A palestrante do evento, psiquiatra Akemi Shiba, contrariando organizações internacionais e o próprio Conselho Federal de Medicina, dissemina um discurso discriminatório e sem qualquer embasamento científico.
Nos causa estranheza que se despenda dinheiro público para a realização desse tipo de evento, que não trará benefício algum à sociedade e muito menos à população trans.
Não estamos vivenciando uma “epidemia de transgêneros”. Não há qualquer evidência que comprove isso. Inclusive, em termos proporcionais, o número de pessoas transgêneras é absolutamente menor em relação a pessoas que não são trans.
Tratar a transexualidade como doença é regredir em avanços conquistados por essa parcela da população. Desde 2018, a Organização Mundial da Saúde deixou de classificar a transexualidade como disfunção mental e a mesma já não consta no capítulo de transtornos mentais da Classificação Internacional de Doenças (CIDs).

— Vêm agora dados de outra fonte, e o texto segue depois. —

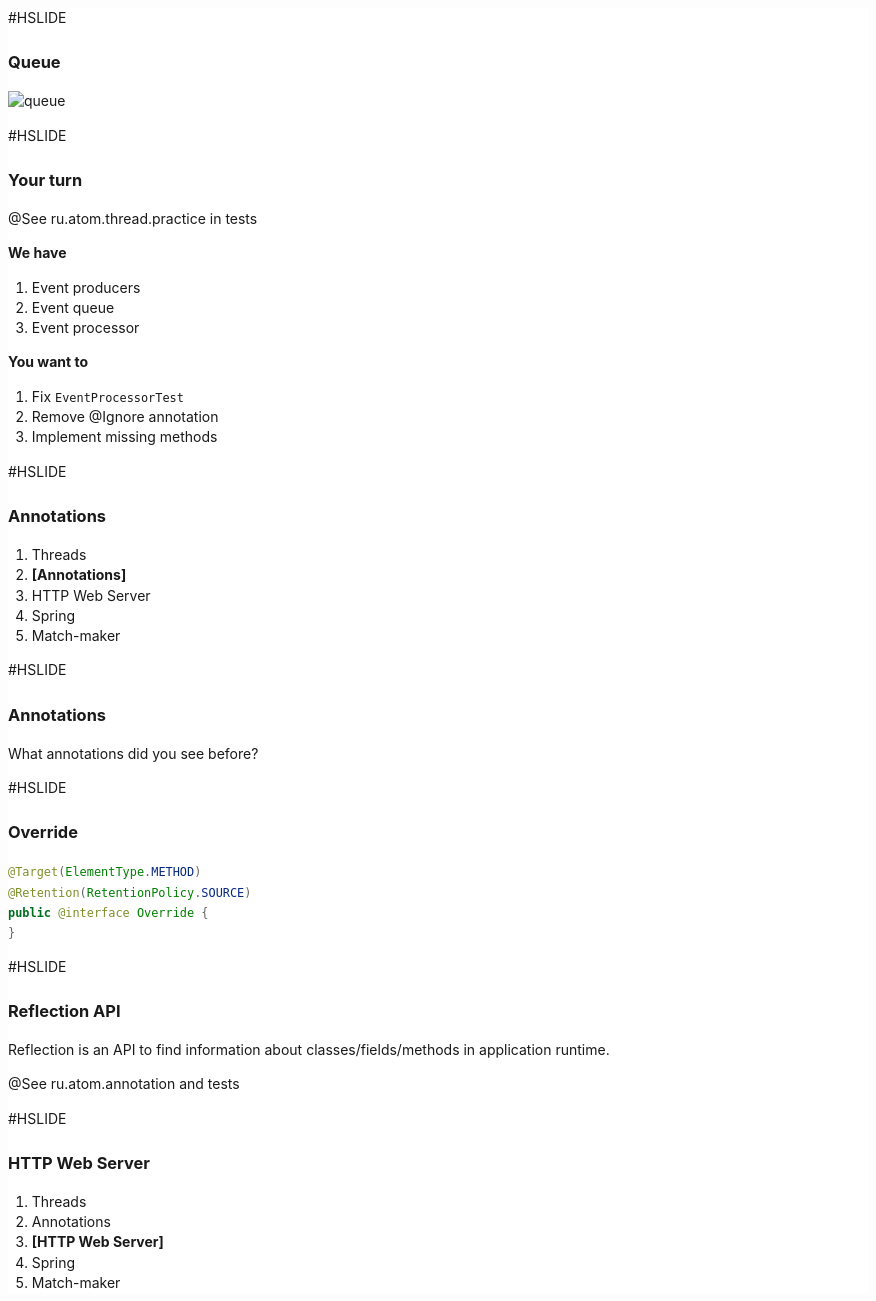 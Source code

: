 
#HSLIDE
### Queue
<img src="lecture05/presentation/assets/img/queue.png" alt="queue" style="width: 750px;"/>


#HSLIDE
### Your turn
@See ru.atom.thread.practice in tests
 
**We have**
1. Event producers
1. Event queue
1. Event processor
  
**You want to**
1. Fix `EventProcessorTest`
1. Remove @Ignore annotation
1. Implement missing methods


#HSLIDE
### Annotations
1. Threads
1. **[Annotations]**
1. HTTP Web Server
1. Spring
1. Match-maker


#HSLIDE
### Annotations
What annotations did you see before?


#HSLIDE
### Override
```java
@Target(ElementType.METHOD)
@Retention(RetentionPolicy.SOURCE)
public @interface Override {
}
```

#HSLIDE
### Reflection API
Reflection is an API to find information about classes/fields/methods 
in application runtime.

@See ru.atom.annotation and tests


#HSLIDE
### HTTP Web Server
1. Threads
1. Annotations
1. **[HTTP Web Server]**
1. Spring
1. Match-maker
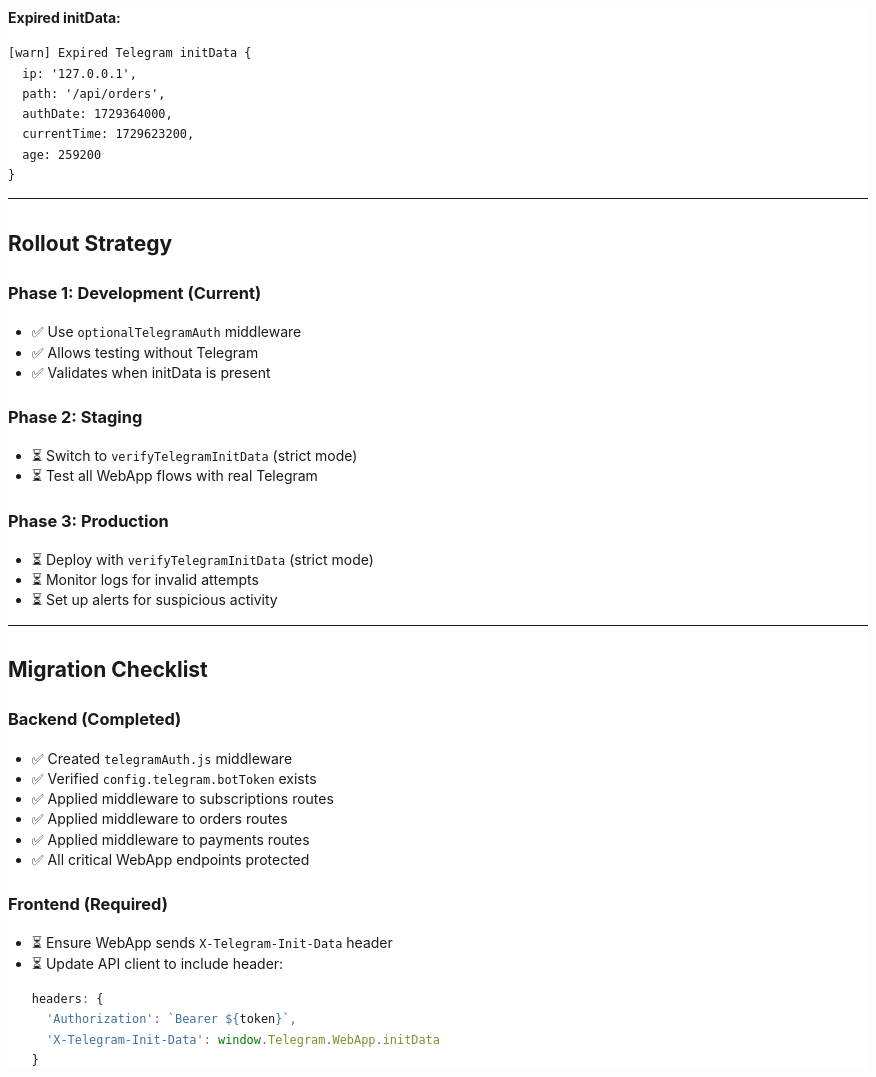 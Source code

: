 **Expired initData:**
```
[warn] Expired Telegram initData {
  ip: '127.0.0.1',
  path: '/api/orders',
  authDate: 1729364000,
  currentTime: 1729623200,
  age: 259200
}
```

---

## Rollout Strategy

### Phase 1: Development (Current)
- ✅ Use `optionalTelegramAuth` middleware
- ✅ Allows testing without Telegram
- ✅ Validates when initData is present

### Phase 2: Staging
- ⏳ Switch to `verifyTelegramInitData` (strict mode)
- ⏳ Test all WebApp flows with real Telegram

### Phase 3: Production
- ⏳ Deploy with `verifyTelegramInitData` (strict mode)
- ⏳ Monitor logs for invalid attempts
- ⏳ Set up alerts for suspicious activity

---

## Migration Checklist

### Backend (Completed)
- ✅ Created `telegramAuth.js` middleware
- ✅ Verified `config.telegram.botToken` exists
- ✅ Applied middleware to subscriptions routes
- ✅ Applied middleware to orders routes
- ✅ Applied middleware to payments routes
- ✅ All critical WebApp endpoints protected

### Frontend (Required)
- ⏳ Ensure WebApp sends `X-Telegram-Init-Data` header
- ⏳ Update API client to include header:
  ```javascript
  headers: {
    'Authorization': `Bearer ${token}`,
    'X-Telegram-Init-Data': window.Telegram.WebApp.initData
  }
  ```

Transexualidade não é doença e não pode e nem deve ser tratada como tal.
Ao defender a transexualidade como doença, indo contra o que defende a OMS e o CFM, Akemi pode ser enquadrada na lei de racismo, que desde 2019, após uma decisão do STF, passou a englobar também a LGBTfobia. Segundo o advogado Paulo Iotti, responsável pela ação no STF que criminalizou a LGBTfobia, a psiquiatra praticou crime ao induzir ou incitar o preconceito (art. 20 da Lei 7716/89).
A população trans está sujeita a inúmeras vulnerabilidades psicossociais associadas às experiências de violência, preconceito e exclusão social, que impactam negativamente na saúde mental dessas pessoas, que enfrentam problemas como depressão, ideação suicida, ansiedade, síndrome do pânico e stress pós-traumático.
Ao contrário do que se pensa e que a palestrante propaga, os procedimentos médicos de afirmação de gênero (cirurgias e terapia hormonal) não são de fácil acesso. Para que as pessoas trans possam recebê-los no sistema público, elas passam por inúmeras barreiras, que incluem longas filas de espera, número escasso de recursos humanos habilitados tecnicamente para as demandas específicas de saúde, além do preconceito profissional.
Pessoas trans, muitas vezes, apresentam sofrimento, estresse e mal-estar relacionados aos seus corpos, a chamada disforia de gênero. Há evidências de que esse desconforto pode ser disparado por gatilhos externos como pressão social por conformidade corporal e vivência sistemática de julgamentos no convívio social.
Vale ainda destacar que a tão falada “Ideologia de Gênero” não existe. Ela não é reconhecida pela comunidade científica (nacional e internacional), nem pelas pessoas trans/LGBTs. Assim sendo, a hipótese de “contágio” social/midiático (crianças e adolescentes sendo “incentivadas” a serem trans) é uma informação descabida e preconceituosa.
Falar em “epidemia de transgêneros” denota níveis estarrecedores de preconceito e ignorância. É vergonhoso usar como plataforma político-partidária uma parcela da população que é constantemente colocada em situação de vulnerabilidade.